3. A review of Patient 34's record indicated she was an 88 year old patient who presented to the ED on 3/8/23 at 3:18 pm with a complaint of chest pain. She was triaged at 3:30 pm as a Level 3. Repeat vital signs were done once at 4:30 pm. Patient 34 had lab tests, chest x-ray, and an electrocardiogram (EKG, electrical activity of the heart) performed. The EKG indicated there was a prior heart attack, age undetermined and other abnormalities. Patient was noted "not in lobby" at 8:28 pm, more than five hours after presentation to the ED. There was no repeat assessments during her time in the ED and no repeat vital signs after 4:30 pm, and no note from a physician indicating an exam had been done.

During a concurrent interview and record review on 4/4/23 at 2:15 pm, EDD noted Patient 34 presented to the ED on 3/8/23 at 3:18 pm. She said it looked like their standardized procedures regarding diagnostic testing had been done. She said there were no repeat assessments and vital signs were repeated once at 4:30 pm. She confirmed there was no note by a physician to show that an examination had been done.

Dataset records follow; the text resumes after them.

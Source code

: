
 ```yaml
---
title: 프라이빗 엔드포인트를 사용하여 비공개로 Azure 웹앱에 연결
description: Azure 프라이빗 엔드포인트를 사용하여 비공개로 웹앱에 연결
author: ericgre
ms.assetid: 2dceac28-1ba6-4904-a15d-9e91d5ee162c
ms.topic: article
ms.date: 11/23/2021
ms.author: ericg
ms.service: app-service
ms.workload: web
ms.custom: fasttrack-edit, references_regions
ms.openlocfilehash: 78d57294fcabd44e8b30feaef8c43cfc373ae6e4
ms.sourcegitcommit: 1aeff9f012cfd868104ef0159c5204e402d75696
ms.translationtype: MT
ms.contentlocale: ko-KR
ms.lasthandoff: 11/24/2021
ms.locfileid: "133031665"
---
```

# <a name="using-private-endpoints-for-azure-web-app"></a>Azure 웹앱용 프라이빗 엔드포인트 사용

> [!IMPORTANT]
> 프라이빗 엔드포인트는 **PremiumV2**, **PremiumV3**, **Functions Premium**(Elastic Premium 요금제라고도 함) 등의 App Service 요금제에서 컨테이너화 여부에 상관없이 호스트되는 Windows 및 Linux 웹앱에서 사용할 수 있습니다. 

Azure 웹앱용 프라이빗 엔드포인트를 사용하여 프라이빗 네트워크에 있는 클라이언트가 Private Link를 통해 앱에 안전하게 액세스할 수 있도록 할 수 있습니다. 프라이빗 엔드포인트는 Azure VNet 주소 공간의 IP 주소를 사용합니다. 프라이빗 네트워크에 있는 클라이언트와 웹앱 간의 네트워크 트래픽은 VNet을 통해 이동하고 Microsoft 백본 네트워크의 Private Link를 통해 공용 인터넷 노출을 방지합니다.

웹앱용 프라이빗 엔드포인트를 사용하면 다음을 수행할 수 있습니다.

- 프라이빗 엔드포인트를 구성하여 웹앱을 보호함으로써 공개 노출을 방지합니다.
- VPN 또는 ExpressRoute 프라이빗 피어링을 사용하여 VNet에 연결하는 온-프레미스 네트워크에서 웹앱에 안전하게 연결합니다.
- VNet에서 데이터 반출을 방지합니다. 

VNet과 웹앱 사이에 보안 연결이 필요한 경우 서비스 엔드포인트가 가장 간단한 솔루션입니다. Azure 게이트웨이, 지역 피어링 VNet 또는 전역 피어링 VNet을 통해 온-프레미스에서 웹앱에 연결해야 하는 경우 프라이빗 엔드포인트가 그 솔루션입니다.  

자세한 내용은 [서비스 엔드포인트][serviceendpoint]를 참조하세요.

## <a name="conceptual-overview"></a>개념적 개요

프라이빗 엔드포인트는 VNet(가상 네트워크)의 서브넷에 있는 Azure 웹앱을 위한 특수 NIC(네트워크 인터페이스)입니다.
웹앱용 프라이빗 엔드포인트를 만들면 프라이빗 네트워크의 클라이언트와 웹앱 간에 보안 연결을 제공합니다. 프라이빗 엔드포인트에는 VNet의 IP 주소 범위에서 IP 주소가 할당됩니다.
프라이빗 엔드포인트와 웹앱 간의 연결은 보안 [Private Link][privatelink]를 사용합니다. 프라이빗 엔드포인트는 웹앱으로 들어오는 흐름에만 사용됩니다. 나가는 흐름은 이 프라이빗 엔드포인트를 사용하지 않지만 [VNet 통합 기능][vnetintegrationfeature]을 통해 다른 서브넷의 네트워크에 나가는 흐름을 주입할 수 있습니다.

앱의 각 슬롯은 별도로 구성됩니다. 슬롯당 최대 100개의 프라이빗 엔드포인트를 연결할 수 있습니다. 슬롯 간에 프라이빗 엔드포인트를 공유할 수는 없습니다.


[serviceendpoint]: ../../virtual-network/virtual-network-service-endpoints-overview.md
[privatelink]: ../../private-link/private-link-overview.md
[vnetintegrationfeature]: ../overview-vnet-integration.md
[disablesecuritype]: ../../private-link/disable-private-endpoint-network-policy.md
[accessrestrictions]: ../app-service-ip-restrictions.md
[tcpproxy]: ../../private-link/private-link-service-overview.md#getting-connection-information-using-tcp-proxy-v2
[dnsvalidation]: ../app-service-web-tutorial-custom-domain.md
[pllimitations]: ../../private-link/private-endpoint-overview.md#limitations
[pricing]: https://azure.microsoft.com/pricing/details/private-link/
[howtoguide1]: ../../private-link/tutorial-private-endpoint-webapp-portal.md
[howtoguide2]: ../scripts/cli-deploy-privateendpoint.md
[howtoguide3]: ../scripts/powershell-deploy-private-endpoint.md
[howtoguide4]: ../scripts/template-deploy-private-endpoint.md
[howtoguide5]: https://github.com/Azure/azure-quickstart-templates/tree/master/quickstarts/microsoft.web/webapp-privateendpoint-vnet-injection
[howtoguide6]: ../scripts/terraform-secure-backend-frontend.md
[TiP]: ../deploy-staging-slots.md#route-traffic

During a subsequent interview on 4/5/23 at 2:45 pm, EDD reviewed the staffing sheets for this shift and said they had been very busy on 3/8/23 and she had been charge nurse. There was one four bed section of the ED closed due to lack of nurses due to sick calls.

4. A review of Patient 38's record indicated he presented to the ED on 3/13/23 at 11:03 am with a complaint of neck pain and was triaged as a Level 4. He was noted "not in lobby" at 3:29 pm, almost four and a half hours after presenting to the ED. There were no reassessments and no repeat vital signs in the record and no note indicating a physician had seen this patient.

During a concurrent interview and record review on 4/4/23 at 2:15 pm, EDD confirmed the above and confirmed no repeat vital signs or reassessments had been done.